◆ **TO DO**: In the data below, find each line that contains the word "Gestern" and copy it.
____ MATERIAL FOR THIS TASK
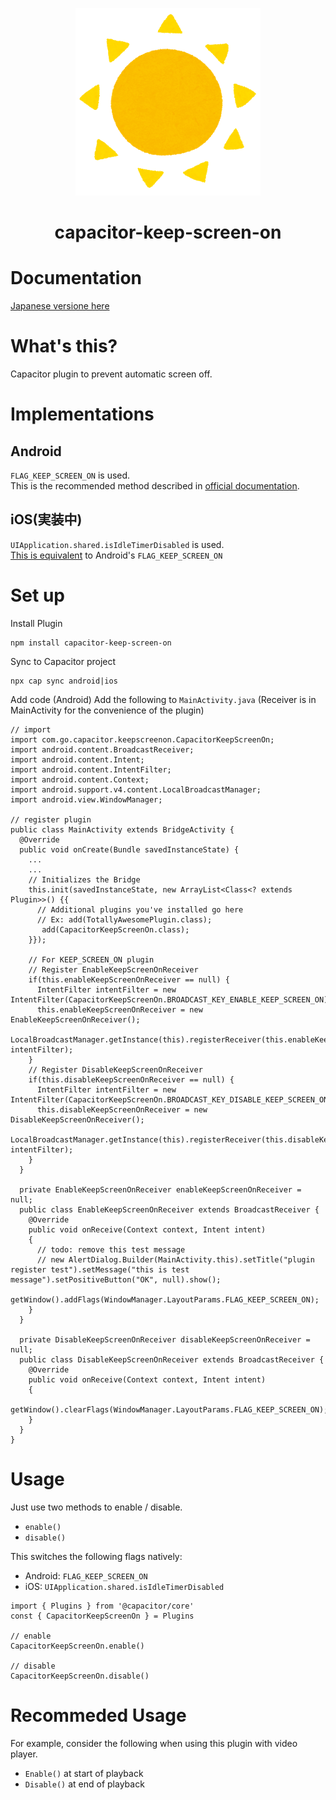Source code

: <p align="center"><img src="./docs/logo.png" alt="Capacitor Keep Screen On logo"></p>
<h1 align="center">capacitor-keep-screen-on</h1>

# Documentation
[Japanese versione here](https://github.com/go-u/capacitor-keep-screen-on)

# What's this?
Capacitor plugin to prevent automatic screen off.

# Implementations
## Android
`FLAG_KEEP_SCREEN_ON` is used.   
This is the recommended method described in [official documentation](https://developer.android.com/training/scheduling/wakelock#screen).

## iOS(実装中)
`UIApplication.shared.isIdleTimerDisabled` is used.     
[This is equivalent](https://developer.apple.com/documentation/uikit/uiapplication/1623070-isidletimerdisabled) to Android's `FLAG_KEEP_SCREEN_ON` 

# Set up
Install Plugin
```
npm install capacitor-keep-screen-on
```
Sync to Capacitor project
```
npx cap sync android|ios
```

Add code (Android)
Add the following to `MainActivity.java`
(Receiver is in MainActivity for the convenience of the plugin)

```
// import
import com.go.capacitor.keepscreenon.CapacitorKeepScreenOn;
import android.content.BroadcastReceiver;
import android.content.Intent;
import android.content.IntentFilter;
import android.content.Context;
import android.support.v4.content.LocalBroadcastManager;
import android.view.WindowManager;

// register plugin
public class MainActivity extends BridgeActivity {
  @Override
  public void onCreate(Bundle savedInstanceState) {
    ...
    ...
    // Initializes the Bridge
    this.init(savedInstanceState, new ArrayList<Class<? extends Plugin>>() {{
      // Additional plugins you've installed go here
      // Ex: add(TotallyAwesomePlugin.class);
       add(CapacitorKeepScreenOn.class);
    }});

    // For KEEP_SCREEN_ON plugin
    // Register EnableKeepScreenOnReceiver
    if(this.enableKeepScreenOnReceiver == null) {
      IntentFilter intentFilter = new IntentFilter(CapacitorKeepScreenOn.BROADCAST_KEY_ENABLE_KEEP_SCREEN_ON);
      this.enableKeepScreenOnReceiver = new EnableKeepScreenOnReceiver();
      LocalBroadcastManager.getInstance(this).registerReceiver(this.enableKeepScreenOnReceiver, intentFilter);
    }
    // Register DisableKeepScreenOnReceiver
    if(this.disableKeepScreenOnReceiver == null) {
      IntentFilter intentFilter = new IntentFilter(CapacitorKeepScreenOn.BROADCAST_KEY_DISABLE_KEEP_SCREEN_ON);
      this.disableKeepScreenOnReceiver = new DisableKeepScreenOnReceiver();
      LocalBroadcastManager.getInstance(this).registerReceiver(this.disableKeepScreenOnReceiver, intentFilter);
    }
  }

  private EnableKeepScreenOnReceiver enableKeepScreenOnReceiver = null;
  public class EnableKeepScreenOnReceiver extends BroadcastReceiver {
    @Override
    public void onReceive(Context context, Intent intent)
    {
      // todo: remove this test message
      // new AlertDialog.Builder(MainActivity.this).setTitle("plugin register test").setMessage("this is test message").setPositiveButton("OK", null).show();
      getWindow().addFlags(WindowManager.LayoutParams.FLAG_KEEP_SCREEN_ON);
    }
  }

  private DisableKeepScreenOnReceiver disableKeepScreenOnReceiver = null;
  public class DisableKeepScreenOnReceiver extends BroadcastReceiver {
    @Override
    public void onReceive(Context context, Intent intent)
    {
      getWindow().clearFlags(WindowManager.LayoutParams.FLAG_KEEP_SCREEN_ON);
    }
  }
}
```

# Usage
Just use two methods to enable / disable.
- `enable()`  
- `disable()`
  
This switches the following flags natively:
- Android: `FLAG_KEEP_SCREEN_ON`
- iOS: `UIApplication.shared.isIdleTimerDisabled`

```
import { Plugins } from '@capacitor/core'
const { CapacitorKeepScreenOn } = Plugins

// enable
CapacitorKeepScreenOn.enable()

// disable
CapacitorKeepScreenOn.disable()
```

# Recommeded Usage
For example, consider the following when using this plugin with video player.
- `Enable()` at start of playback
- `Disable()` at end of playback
________
____ MATERIAL FOR THIS TASK
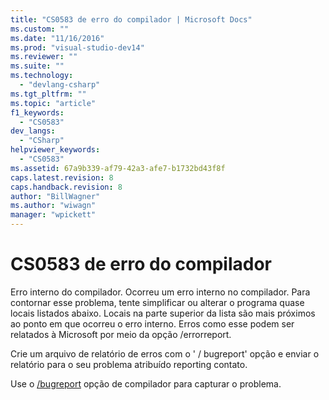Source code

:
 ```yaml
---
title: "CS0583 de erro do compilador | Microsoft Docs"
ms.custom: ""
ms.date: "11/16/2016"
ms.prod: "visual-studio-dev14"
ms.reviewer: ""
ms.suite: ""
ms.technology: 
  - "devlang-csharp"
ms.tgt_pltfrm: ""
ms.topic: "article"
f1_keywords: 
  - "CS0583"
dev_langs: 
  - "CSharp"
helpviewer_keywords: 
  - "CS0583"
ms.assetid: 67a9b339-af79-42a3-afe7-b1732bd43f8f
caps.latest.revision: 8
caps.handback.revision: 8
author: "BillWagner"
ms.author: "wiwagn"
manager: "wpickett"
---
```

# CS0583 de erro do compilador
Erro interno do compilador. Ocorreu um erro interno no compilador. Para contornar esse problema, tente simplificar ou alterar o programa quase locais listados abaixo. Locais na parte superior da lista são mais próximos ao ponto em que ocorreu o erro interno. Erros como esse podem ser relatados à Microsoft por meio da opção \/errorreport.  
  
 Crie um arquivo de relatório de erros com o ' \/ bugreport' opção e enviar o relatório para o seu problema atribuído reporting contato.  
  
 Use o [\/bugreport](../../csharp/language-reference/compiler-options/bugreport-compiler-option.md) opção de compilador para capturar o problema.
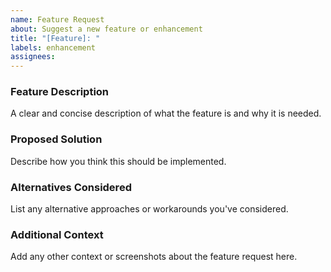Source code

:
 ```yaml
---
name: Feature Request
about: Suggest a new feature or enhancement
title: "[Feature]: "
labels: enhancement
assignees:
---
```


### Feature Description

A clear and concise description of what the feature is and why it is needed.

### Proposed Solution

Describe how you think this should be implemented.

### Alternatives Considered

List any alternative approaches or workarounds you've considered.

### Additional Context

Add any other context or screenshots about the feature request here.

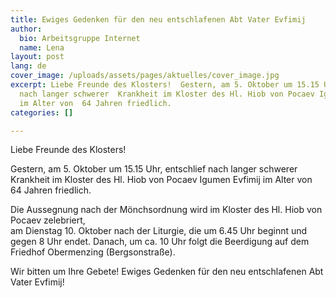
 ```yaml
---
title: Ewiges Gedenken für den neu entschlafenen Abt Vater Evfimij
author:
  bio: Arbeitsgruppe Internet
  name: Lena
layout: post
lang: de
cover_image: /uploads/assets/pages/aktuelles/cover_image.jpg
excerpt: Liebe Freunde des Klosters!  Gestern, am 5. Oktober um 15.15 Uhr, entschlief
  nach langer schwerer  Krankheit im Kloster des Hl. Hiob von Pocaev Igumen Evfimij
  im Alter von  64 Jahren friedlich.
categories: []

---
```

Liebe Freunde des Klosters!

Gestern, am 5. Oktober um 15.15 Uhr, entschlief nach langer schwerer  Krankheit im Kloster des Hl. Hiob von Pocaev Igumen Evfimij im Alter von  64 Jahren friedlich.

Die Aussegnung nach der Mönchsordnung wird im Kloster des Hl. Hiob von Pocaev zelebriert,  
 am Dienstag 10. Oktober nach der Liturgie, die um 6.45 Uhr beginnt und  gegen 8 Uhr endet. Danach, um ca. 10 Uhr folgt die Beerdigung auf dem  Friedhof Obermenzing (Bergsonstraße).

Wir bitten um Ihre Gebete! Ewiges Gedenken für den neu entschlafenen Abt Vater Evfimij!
________
____ MATERIAL FOR THIS TASK
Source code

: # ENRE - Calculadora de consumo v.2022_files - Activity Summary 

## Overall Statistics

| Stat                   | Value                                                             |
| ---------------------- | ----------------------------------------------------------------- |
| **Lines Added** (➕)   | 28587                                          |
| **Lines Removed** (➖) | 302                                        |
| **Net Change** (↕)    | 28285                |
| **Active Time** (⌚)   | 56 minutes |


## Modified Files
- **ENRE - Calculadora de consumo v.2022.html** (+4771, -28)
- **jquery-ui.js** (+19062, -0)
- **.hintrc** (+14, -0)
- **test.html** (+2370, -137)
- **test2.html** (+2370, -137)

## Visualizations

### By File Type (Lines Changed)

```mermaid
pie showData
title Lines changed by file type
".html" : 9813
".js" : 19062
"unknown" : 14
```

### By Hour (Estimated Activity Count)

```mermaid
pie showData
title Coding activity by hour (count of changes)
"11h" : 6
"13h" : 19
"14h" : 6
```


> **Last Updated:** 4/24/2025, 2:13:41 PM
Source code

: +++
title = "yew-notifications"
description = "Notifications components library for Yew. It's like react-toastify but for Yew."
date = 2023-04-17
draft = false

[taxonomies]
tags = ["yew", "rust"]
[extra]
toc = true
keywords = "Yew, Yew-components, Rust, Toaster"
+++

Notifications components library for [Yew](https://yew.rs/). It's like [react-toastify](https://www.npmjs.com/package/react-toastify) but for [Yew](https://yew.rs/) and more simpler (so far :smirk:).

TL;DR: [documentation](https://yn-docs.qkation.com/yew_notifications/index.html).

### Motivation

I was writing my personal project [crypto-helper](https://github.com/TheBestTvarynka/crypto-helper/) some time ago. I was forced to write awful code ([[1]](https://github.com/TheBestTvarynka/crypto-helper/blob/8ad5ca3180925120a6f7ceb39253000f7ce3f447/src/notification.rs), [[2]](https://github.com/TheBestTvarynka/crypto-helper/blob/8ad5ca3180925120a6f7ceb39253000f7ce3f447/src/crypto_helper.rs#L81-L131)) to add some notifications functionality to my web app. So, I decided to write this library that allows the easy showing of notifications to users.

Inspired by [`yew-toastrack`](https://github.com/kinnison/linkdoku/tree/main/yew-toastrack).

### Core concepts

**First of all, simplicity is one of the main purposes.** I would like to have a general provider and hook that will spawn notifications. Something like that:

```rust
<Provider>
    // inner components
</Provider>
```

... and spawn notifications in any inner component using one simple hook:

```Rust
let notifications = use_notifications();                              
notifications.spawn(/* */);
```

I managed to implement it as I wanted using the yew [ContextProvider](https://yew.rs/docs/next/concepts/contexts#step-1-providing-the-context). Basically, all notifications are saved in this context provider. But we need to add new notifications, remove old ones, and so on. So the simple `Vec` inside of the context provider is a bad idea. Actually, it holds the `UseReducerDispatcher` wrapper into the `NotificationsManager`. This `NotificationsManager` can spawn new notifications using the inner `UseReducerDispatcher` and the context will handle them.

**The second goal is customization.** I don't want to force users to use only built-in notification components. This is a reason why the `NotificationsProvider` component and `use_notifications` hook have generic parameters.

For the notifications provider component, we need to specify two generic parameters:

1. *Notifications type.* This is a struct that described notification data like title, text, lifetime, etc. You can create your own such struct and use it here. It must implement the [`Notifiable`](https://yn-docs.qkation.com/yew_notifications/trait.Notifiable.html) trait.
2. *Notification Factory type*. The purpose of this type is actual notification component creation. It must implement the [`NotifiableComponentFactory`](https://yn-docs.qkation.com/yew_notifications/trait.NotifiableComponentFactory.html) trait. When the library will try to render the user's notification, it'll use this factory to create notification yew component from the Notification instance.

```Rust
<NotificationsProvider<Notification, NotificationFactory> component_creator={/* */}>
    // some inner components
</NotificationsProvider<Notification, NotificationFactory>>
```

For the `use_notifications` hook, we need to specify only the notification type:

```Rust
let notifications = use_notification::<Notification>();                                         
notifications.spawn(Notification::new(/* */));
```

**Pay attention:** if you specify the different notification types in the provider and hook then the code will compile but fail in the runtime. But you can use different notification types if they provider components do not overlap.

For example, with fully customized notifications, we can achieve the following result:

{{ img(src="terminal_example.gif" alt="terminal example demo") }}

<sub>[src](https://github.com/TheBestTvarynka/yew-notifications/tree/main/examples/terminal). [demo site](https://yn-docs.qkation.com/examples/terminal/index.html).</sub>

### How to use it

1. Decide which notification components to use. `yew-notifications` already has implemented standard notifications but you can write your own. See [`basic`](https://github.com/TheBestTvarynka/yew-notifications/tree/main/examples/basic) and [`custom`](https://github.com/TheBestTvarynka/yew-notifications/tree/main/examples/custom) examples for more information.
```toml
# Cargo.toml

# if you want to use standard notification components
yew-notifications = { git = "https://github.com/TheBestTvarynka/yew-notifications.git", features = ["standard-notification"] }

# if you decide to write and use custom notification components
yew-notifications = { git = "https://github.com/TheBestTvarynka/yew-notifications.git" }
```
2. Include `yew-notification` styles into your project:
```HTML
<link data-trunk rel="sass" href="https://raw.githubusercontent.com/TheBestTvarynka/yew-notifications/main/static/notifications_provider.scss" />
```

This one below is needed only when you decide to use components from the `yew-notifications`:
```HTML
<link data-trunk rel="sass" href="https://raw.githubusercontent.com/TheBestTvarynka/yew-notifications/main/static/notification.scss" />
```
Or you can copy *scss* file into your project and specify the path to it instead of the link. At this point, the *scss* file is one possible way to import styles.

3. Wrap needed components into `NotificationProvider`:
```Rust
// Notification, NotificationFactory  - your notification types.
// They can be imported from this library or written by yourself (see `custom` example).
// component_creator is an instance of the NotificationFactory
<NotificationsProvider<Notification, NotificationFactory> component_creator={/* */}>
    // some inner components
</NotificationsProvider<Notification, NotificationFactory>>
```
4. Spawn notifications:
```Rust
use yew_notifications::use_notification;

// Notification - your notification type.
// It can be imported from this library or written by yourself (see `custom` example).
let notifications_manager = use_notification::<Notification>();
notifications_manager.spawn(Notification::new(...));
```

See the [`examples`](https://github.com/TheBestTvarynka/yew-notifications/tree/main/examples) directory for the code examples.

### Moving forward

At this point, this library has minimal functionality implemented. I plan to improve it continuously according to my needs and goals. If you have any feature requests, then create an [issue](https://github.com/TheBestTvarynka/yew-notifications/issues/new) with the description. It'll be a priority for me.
________
◆ **TASK SOLUTION**:
excerpt: Liebe Freunde des Klosters!  Gestern, am 5. Oktober um 15.15 Uhr, entschlief
Gestern, am 5. Oktober um 15.15 Uhr, entschlief nach langer schwerer  Krankheit im Kloster des Hl. Hiob von Pocaev Igumen Evfimij im Alter von  64 Jahren friedlich.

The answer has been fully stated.